Requirement:
For the word "were", find each line in the entries where it occurs and copy that line.

**** Data

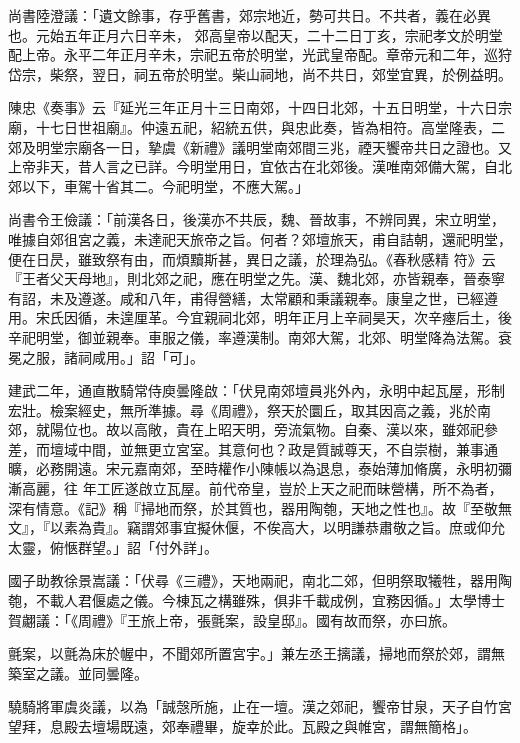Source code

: \begin{pinyinscope}
 尚書陸澄議：「遺文餘事，存乎舊書，郊宗地近，勢可共日。不共者，義在必異也。元始五年正月六日辛未，
 郊高皇帝以配天，二十二日丁亥，宗祀孝文於明堂配上帝。永平二年正月辛未，宗祀五帝於明堂，光武皇帝配。章帝元和二年，巡狩岱宗，柴祭，翌日，祠五帝於明堂。柴山祠地，尚不共日，郊堂宜異，於例益明。



 陳忠《奏事》云『延光三年正月十三日南郊，十四日北郊，十五日明堂，十六日宗廟，十七日世祖廟』。仲遠五祀，紹統五供，與忠此奏，皆為相符。高堂隆表，二郊及明堂宗廟各一日，摯虞《新禮》議明堂南郊間三兆，禋天饗帝共日之證也。又上帝非天，昔人言之已詳。今明堂用日，宜依古在北郊後。漢唯南郊備大駕，自北郊以下，車駕十省其二。今祀明堂，不應大駕。」



 尚書令王儉議：「前漢各日，後漢亦不共辰，魏、晉故事，不辨同異，宋立明堂，唯據自郊徂宮之義，未達祀天旅帝之旨。何者？郊壇旅天，甫自詰朝，還祀明堂，便在日昃，雖致祭有由，而煩黷斯甚，異日之議，於理為弘。《春秋感精
 符》云『王者父天母地』，則北郊之祀，應在明堂之先。漢、魏北郊，亦皆親奉，晉泰寧有詔，未及遵遂。咸和八年，甫得營繕，太常顧和秉議親奉。康皇之世，已經遵用。宋氏因循，未遑厘革。今宜親祠北郊，明年正月上辛祠昊天，次辛瘞后土，後辛祀明堂，御並親奉。車服之儀，率遵漢制。南郊大駕，北郊、明堂降為法駕。袞冕之服，諸祠咸用。」詔「可」。



 建武二年，通直散騎常侍庾曇隆啟：「伏見南郊壇員兆外內，永明中起瓦屋，形制宏壯。檢案經史，無所準據。尋《周禮》，祭天於圜丘，取其因高之義，兆於南郊，就陽位也。故以高敞，貴在上昭天明，旁流氣物。自秦、漢以來，雖郊祀參差，而壇域中間，並無更立宮室。其意何也？政是質誠尊天，不自崇樹，兼事通曠，必務開遠。宋元嘉南郊，至時權作小陳帳以為退息，泰始薄加脩廣，永明初彌漸高麗，往
 年工匠遂啟立瓦屋。前代帝皇，豈於上天之祀而昧營構，所不為者，深有情意。《記》稱『掃地而祭，於其質也，器用陶匏，天地之性也』。故『至敬無文』，『以素為貴』。竊謂郊事宜擬休偃，不俟高大，以明謙恭肅敬之旨。庶或仰允太靈，俯愜群望。」詔「付外詳」。



 國子助教徐景嵩議：「伏尋《三禮》，天地兩祀，南北二郊，但明祭取犧牲，器用陶匏，不載人君偃處之儀。今棟瓦之構雖殊，俱非千載成例，宜務因循。」太學博士賀翽議：「《周禮》『王旅上帝，張氈案，設皇邸』。國有故而祭，亦曰旅。



 氈案，以氈為床於幄中，不聞郊所置宮宇。」兼左丞王摛議，掃地而祭於郊，謂無築室之議。並同曇隆。



 驍騎將軍虞炎議，以為「誠愨所施，止在一壇。漢之郊祀，饗帝甘泉，天子自竹宮望拜，息殿去壇場既遠，郊奉禮畢，旋幸於此。瓦殿之與帷宮，謂無簡格」。




\end{pinyinscope}
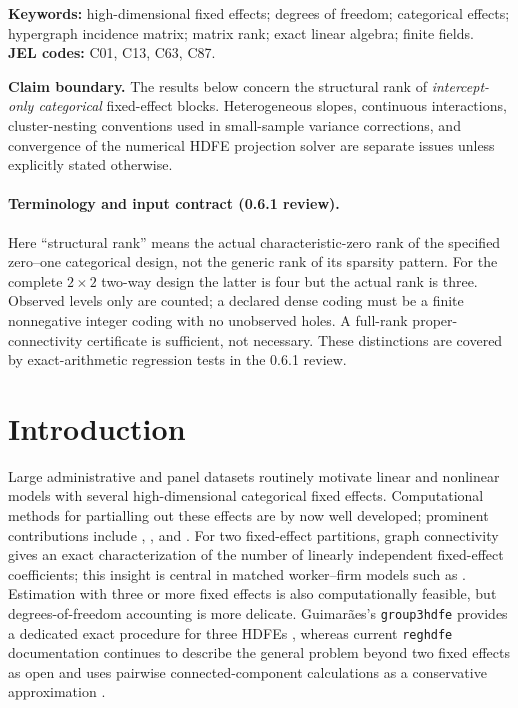 \documentclass[11pt]{article}
\theoremstyle{definition}
\newcommand{\1}{\mathbf{1}}
\begin{document}
\noindent\textbf{Keywords:} high-dimensional fixed effects; degrees of freedom; categorical effects; hypergraph incidence matrix; matrix rank; exact linear algebra; finite fields.\\
\textbf{JEL codes:} C01, C13, C63, C87.

\vspace{0.75em}
\noindent\textbf{Claim boundary.} The results below concern the structural rank of \emph{intercept-only categorical} fixed-effect blocks. Heterogeneous slopes, continuous interactions, cluster-nesting conventions used in small-sample variance corrections, and convergence of the numerical HDFE projection solver are separate issues unless explicitly stated otherwise.

\paragraph{Terminology and input contract (0.6.1 review).}
Here ``structural rank'' means the actual characteristic-zero rank of the specified
zero--one categorical design, not the generic rank of its sparsity pattern.
For the complete $2\times2$ two-way design the latter is four but the actual rank
is three. Observed levels only are counted; a declared dense coding must be a
finite nonnegative integer coding with no unobserved holes. A full-rank
proper-connectivity certificate is sufficient, not necessary. These distinctions
are covered by exact-arithmetic regression tests in the 0.6.1 review.

\section{Introduction}

Large administrative and panel datasets routinely motivate linear and nonlinear models with several high-dimensional categorical fixed effects. Computational methods for partialling out these effects are by now well developed; prominent contributions include \citet{GuimaraesPortugal2010}, \citet{Gaure2013}, and \citet{Correia2017}. For two fixed-effect partitions, graph connectivity gives an exact characterization of the number of linearly independent fixed-effect coefficients; this insight is central in matched worker--firm models such as \citet{AbowdCreecyKramarz2002}. Estimation with three or more fixed effects is also computationally feasible, but degrees-of-freedom accounting is more delicate. Guimar\~aes's \texttt{group3hdfe} provides a dedicated exact procedure for three HDFEs \citep{Guimaraes2016group3hdfe}, whereas current \texttt{reghdfe} documentation continues to describe the general problem beyond two fixed effects as open and uses pairwise connected-component calculations as a conservative approximation \citep{CorreiaConstantine2026reghdfe}.
\end{document}

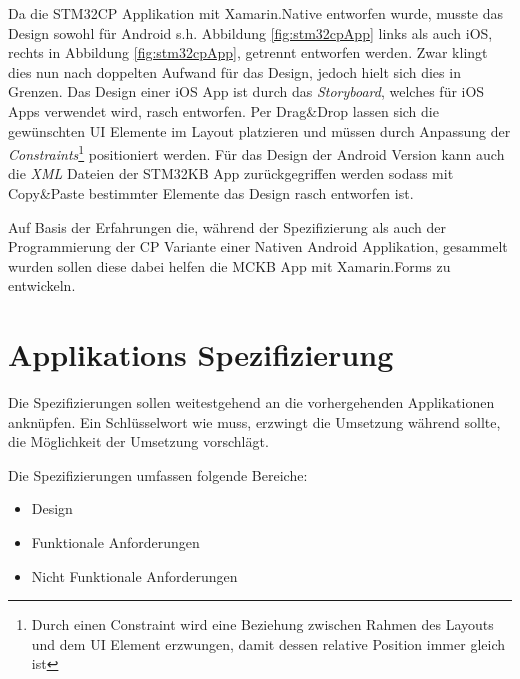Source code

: 	Da die STM32CP Applikation mit Xamarin.Native entworfen wurde, musste das Design sowohl für Android s.h. Abbildung \ref{fig:stm32cpApp} links als auch iOS, rechts in Abbildung \ref{fig:stm32cpApp}, getrennt entworfen werden. Zwar klingt dies nun nach doppelten Aufwand für das Design, jedoch hielt sich dies in Grenzen. Das Design einer iOS App ist durch das \textit{Storyboard}, welches für iOS Apps verwendet wird, rasch entworfen. Per Drag\&Drop lassen sich die gewünschten UI Elemente im Layout platzieren und müssen durch Anpassung der \textit{Constraints}\footnote{Durch einen Constraint wird eine Beziehung zwischen Rahmen des Layouts und dem UI Element erzwungen, damit dessen relative Position immer gleich ist} positioniert werden. Für das Design der Android Version kann auch die \textit{XML} Dateien der STM32KB App zurückgegriffen werden sodass mit Copy\&Paste bestimmter Elemente das Design rasch entworfen ist.

	Auf Basis der Erfahrungen die, während der Spezifizierung als auch der Programmierung der CP Variante einer Nativen Android Applikation, gesammelt wurden sollen diese dabei helfen die MCKB App mit Xamarin.Forms zu entwickeln.
	\newpage

\section{Applikations Spezifizierung}
\label{sec:mckspecs}

	Die Spezifizierungen sollen weitestgehend an die vorhergehenden Applikationen anknüpfen. Ein Schlüsselwort wie muss, erzwingt die Umsetzung während sollte, die Möglichkeit der Umsetzung vorschlägt.

	Die Spezifizierungen umfassen folgende Bereiche:
	\begin{itemize}
		\setlength\itemsep{0em}
		\item Design
		\item Funktionale Anforderungen
		\item Nicht Funktionale Anforderungen
	\end{itemize}


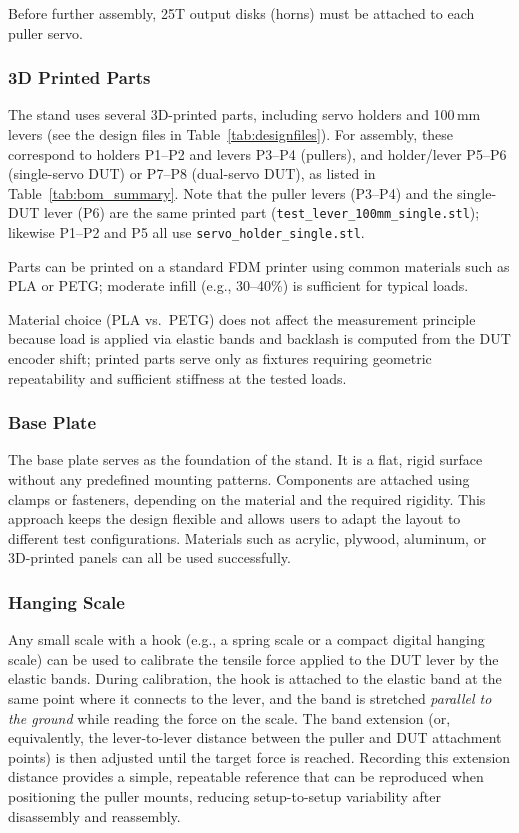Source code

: \documentclass[11pt,letterpaper]{article}
\begin{document}
Before further assembly, 25T output disks (horns) must be attached to each puller servo.

\subsubsection{3D Printed Parts}
\label{subsubsec:printed-parts}

The stand uses several 3D-printed parts, including servo holders and 100\,mm levers (see the design files in Table~\ref{tab:designfiles}). For assembly, these correspond to holders P1--P2 and levers P3--P4 (pullers), and holder/lever P5--P6 (single-servo DUT) or P7--P8 (dual-servo DUT), as listed in Table~\ref{tab:bom_summary}. Note that the puller levers (P3--P4) and the single-DUT lever (P6) are the same printed part (\texttt{test\_lever\_100mm\_single.stl}); likewise P1--P2 and P5 all use \texttt{servo\_holder\_single.stl}.

Parts can be printed on a standard FDM printer using common materials such as PLA or PETG; moderate infill (e.g., 30--40\%) is sufficient for typical loads.

Material choice (PLA vs.\ PETG) does not affect the measurement principle because load is applied via elastic bands and
backlash is computed from the DUT encoder shift; printed parts serve only as fixtures requiring geometric repeatability and sufficient stiffness at the tested loads.

\subsubsection{Base Plate}
\label{subsubsec:base-plate}

The base plate serves as the foundation of the stand. It is a flat, rigid surface without any predefined mounting patterns. Components are attached using clamps or fasteners, depending on the material and the required rigidity. This approach keeps the design flexible and allows users to adapt the layout to different test configurations. Materials such as acrylic, plywood, aluminum, or 3D-printed panels can all be used successfully.

\subsubsection{Hanging Scale}
\label{subsubsec:hanging-scale}

Any small scale with a hook (e.g., a spring scale or a compact digital hanging scale) can be used to calibrate the tensile force applied to the DUT lever by the elastic bands. During calibration, the hook is attached to the elastic band at the same point where it connects to the lever, and the band is stretched \emph{parallel to the ground} while reading the force on the scale. The band extension (or, equivalently, the lever-to-lever distance between the puller and DUT attachment points) is then adjusted until the target force is reached. Recording this extension distance provides a simple, repeatable reference that can be reproduced when positioning the puller mounts, reducing setup-to-setup variability after disassembly and reassembly.
\end{document}
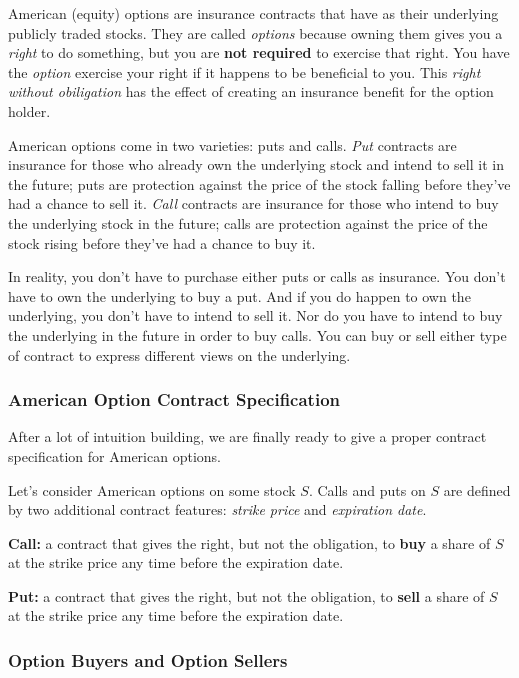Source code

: \documentclass[11pt,]{krantz}
\begin{document}
American (equity) options are insurance contracts that have as their underlying publicly traded stocks. They are called \emph{options} because owning them gives you a \emph{right} to do something, but you are \textbf{not required} to exercise that right. You have the \emph{option} exercise your right if it happens to be beneficial to you. This \emph{right without obiligation} has the effect of creating an insurance benefit for the option holder.

American options come in two varieties: puts and calls. \emph{Put} contracts are insurance for those who already own the underlying stock and intend to sell it in the future; puts are protection against the price of the stock falling before they've had a chance to sell it. \emph{Call} contracts are insurance for those who intend to buy the underlying stock in the future; calls are protection against the price of the stock rising before they've had a chance to buy it.

In reality, you don't have to purchase either puts or calls as insurance. You don't have to own the underlying to buy a put. And if you do happen to own the underlying, you don't have to intend to sell it. Nor do you have to intend to buy the underlying in the future in order to buy calls. You can buy or sell either type of contract to express different views on the underlying.

\subsubsection*{American Option Contract Specification}\label{american-option-contract-specification}

After a lot of intuition building, we are finally ready to give a proper contract specification for American options.

Let's consider American options on some stock \(S\). Calls and puts on \(S\) are defined by two additional contract features: \emph{strike price} and \emph{expiration date}.

\textbf{Call:} a contract that gives the right, but not the obligation, to \textbf{buy} a share of \(S\) at the strike price any time before the expiration date.

\textbf{Put:} a contract that gives the right, but not the obligation, to \textbf{sell} a share of \(S\) at the strike price any time before the expiration date.

\subsubsection*{Option Buyers and Option Sellers}\label{option-buyers-and-option-sellers}
\end{document}
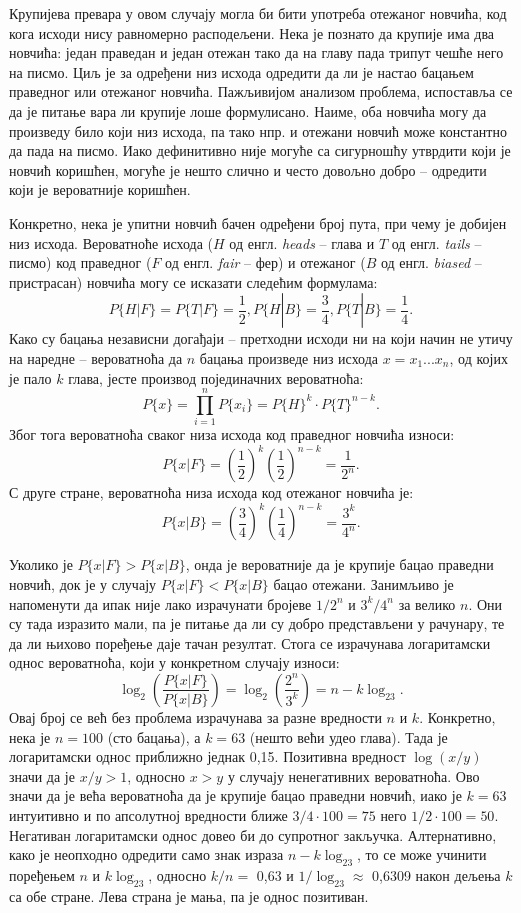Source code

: \documentclass[12pt,oneside]{memoir}
\begin{document}
\begin{CJK}{UTF8}{ipxm}
Крупијева превара у овом случају могла би бити употреба отежаног новчића, код кога исходи нису равномерно расподељени. Нека је познато да крупије има два новчића: један праведан и један отежан тако да на главу пада трипут чешће него на писмо. Циљ је за одређени низ исхода одредити да ли је настао бацањем праведног или отежаног новчића. Пажљивијом анализом проблема, испоставља се да је питање вара ли крупије лоше формулисано. Наиме, оба новчића могу да произведу било који низ исхода, па тако нпр. и отежани новчић може константно да пада на писмо. Иако дефинитивно није могуће са сигурношћу утврдити који је новчић коришћен, могуће је нешто слично и често довољно добро -- одредити који је вероватније коришћен.

Конкретно, нека је упитни новчић бачен одређени број пута, при чему је добијен низ исхода. Вероватноће исхода ($H$ од енгл. \textit{heads} -- глава и $T$ од енгл. \textit{tails} -- писмо) код праведног ($F$ од енгл. \textit{fair} -- фер) и отежаног ($B$ од енгл. \textit{biased} -- пристрасан) новчића могу се исказати следећим формулама: $$P\{H | F\} = P\{T | F\} = \frac{1}{2}, P\{H | B\} = \frac{3}{4}, P\{T | B\} = \frac{1}{4}.$$ Како су бацања независни догађаји -- претходни исходи ни на који начин не утичу на наредне -- вероватноћа да $n$ бацања произведе низ исхода $x = x_1...x_n$, од којих је пало $k$ глава, јесте производ појединачних вероватноћа: $$P\{x\} = \prod_{i=1}^n P\{x_i\} = P\{H\}^k \cdot P\{T\}^{n-k}.$$ Због тога вероватноћа сваког низа исхода код праведног новчића износи: $$P\{x | F\} = \left(\frac{1}{2}\right)^k \left(\frac{1}{2}\right)^{n-k} = \frac{1}{2^n}.$$ С друге стране, вероватноћа низа исхода код отежаног новчића је: $$P\{x | B\} = \left(\frac{3}{4}\right)^k \left(\frac{1}{4}\right)^{n-k} = \frac{3^k}{4^n}.$$

Уколико је $P\{x | F\} > P\{x | B\}$, онда је вероватније да је крупије бацао праведни новчић, док је у случају $P\{x | F\} < P\{x | B\}$ бацао отежани. Занимљиво је напоменути да ипак није лако израчунати бројеве $1/2^n$ и $3^k/4^n$ за велико $n$. Они су тада изразито мали, па је питање да ли су добро представљени у рачунару, те да ли њихово поређење даје тачан резултат. Стога се израчунава логаритамски однос вероватноћа, који у конкретном случају износи: $$\log_2\left(\frac{P\{x | F\}}{P\{x | B\}}\right) = \log_2\left(\frac{2^n}{3^k}\right) = n - k\log_23.$$ Овај број се већ без проблема израчунава за разне вредности $n$ и $k$. Конкретно, нека је $n = 100$ (сто бацања), а $k = 63$ (нешто већи удео глава). Тада је логаритамски однос приближно једнак 0,15. Позитивна вредност $\log(x/y)$ значи да је $x/y > 1$, односно $x > y$ у случају ненегативних вероватноћа. Ово значи да је већа вероватноћа да је крупије бацао праведни новчић, иако је $k = 63$ интуитивно и по апсолутној вредности ближе $3/4 \cdot 100 = 75$ него $1/2 \cdot 100 = 50$. Негативан логаритамски однос довео би до супротног закључка. Алтернативно, како је неопходно одредити само знак израза $n - k\log_23$, то се може учинити поређењем $n$ и $k\log_23$, односно $k/n =$ 0,63 и $1/\log_23 \approx$ 0,6309 након дељења $k$ са обе стране. Лева страна је мања, па је однос позитиван.


\end{CJK}
\end{document}
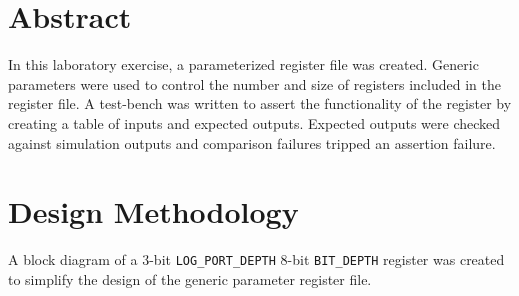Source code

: \documentclass[CMPE]{../KGCOEReport}
\def\code#1{\texttt{#1}}
\begin{document}
    \maketitle
    \section*{Abstract}

    In this laboratory exercise, a parameterized register file was created.
    Generic parameters were used to control the number and size of registers
    included in the register file.
    A test-bench was written to assert the functionality of the register by
    creating a table of inputs and expected outputs.
    Expected outputs were checked against simulation outputs and comparison
    failures tripped an assertion failure.

    \section*{Design Methodology}
    
    A block diagram of a 3-bit \code{LOG\_PORT\_DEPTH} 8-bit \code{BIT\_DEPTH}
    register was created to simplify the design of the generic parameter
    register file.
\end{document}

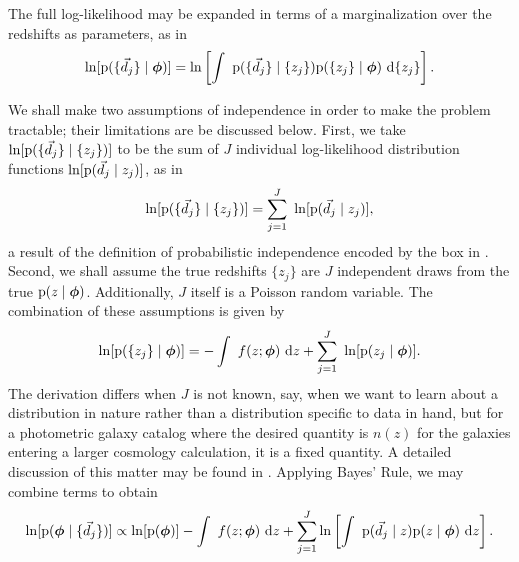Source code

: The full log-likelihood may be expanded in terms of a marginalization over the redshifts as parameters, as in 
\begin{equation}
\eqlabel{eq:marginalize}
\ln[\pr{\{\data_{j}\} \gvn \ndphi}] = \ln\left[\integral{\pr{\{\data_{j}\} \gvn \{z_{j}\}} \pr{\{z_{j}\} \gvn \ndphi}}{\{z_{j}\}}\right].
\end{equation}

We shall make two assumptions of independence in order to make the problem tractable; their limitations are be discussed below.  
First, we take $\ln[\mathrm{p}(\{\vec{d}_{j}\} \mid \{z_{j}\})]$ to be the sum of $J$ individual log-likelihood distribution functions $\ln[\mathrm{p}(\vec{d}_{j} \mid z_{j})]$, as in 
\begin{equation}
\eqlabel{eq:indiedat}
\ln[\pr{\{\data_{j}\} \gvn \{z_{j}\}}] = \sum_{j=1}^{J}\ \ln[\pr{\data_{j} \gvn z_{j}}],
\end{equation}
a result of the definition of probabilistic independence encoded by the box in .
Second, we shall assume the true redshifts $\{z_{j}\}$ are $J$ independent draws from the true $\mathrm{p}(z \mid {\ensuremath{\boldsymbol{\phi}}})$.  
Additionally, $J$ itself is a Poisson random variable.  
The combination of these assumptions is given by 
\begin{equation}
\eqlabel{eq:indie}
\ln[\pr{\{z_{j}\} \gvn \ndphi}] = -\integral{f(z; \ndphi)}{z} + \sum_{j=1}^{J}\ \ln[\pr{z_{j} \gvn \ndphi}].
\end{equation}
The derivation differs when $J$ is not known, say, when we want to learn about a distribution in nature rather than a distribution specific to data in hand, but for a photometric galaxy catalog where the desired quantity is $n(z)$ for the galaxies entering a larger cosmology calculation, it is a fixed quantity.
A detailed discussion of this matter may be found in \citet{Foreman-Mackey2014}.  
Applying Bayes' Rule, we may combine terms to obtain 
\begin{equation}
\eqlabel{eq:posterior}
\ln[\pr{\ndphi \gvn \{\data_{j}\}}] \propto \ln[\pr{\ndphi}] - \integral{f(z; \ndphi)}{z} + \sum_{j=1}^{J}\ln\left[\integral{\pr{\data_{j} \gvn z} \pr{z \gvn \ndphi}}{z}\right].
\end{equation}

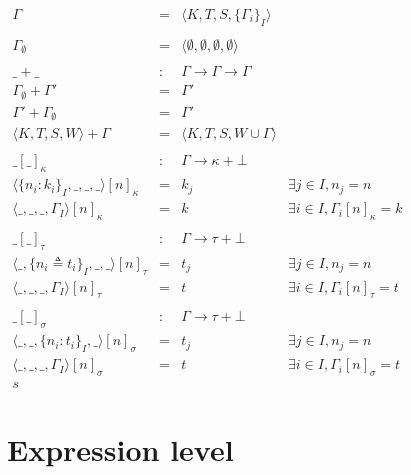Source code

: \documentclass{article}[11pt]
\begin{document}
    \begin{math}
        \begin{array}{rcll}
            \Gamma  & =   & \langle K, T, S, \{ \Gamma_i \}_I \rangle        \\
            \\
            \Gamma_\emptyset & = & \langle \emptyset, \emptyset, \emptyset, \emptyset \rangle \\
            \\
            \_+\_         & : & \Gamma \rightarrow \Gamma \rightarrow \Gamma \\
            \Gamma_\emptyset + \Gamma' & = & \Gamma'    \\
            \Gamma' + \Gamma_\emptyset & = & \Gamma' \\
            \langle K, T, S, W \rangle + \Gamma & =& \langle K, T, S, W \cup \Gamma \rangle \\
            \\
            \_[\_]_\kappa & : & \Gamma \rightarrow \kappa + \bot \\
            \langle \{n_i:k_i\}_I, \_, \_, \_\rangle[n]_\kappa & = & k_j & \exists j \in I, n_j = n \\
            \langle \_, \_, \_, \Gamma_I\rangle[n]_\kappa & = & k & \exists i \in I, \Gamma_i[n]_\kappa = k \\
            \\
            \_[\_]_\tau & : & \Gamma \rightarrow \tau + \bot \\
            \langle \_, \{n_i \triangleq t_i\}_I, \_, \_\rangle[n]_\tau & = & t_j & \exists j \in I, n_j = n \\
            \langle \_, \_, \_, \Gamma_I\rangle[n]_\tau & = & t & \exists i \in I, \Gamma_i[n]_\tau = t \\
            \\
            \_[\_]_\sigma & : & \Gamma \rightarrow \tau + \bot \\
            \langle \_, \_, \{n_i:t_i\}_I, \_\rangle[n]_\sigma & = & t_j & \exists j \in I, n_j = n \\
            \langle \_, \_, \_, \Gamma_I\rangle[n]_\sigma & = & t & \exists i \in I, \Gamma_i[n]_\sigma = t \\s
        \end{array}
    \end{math}


    \section{Expression level}\label{sec:expression-level}
\end{document}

********

Task solution:
    Generic parameters were used to control the number and size of registers
    Expected outputs were checked against simulation outputs and comparison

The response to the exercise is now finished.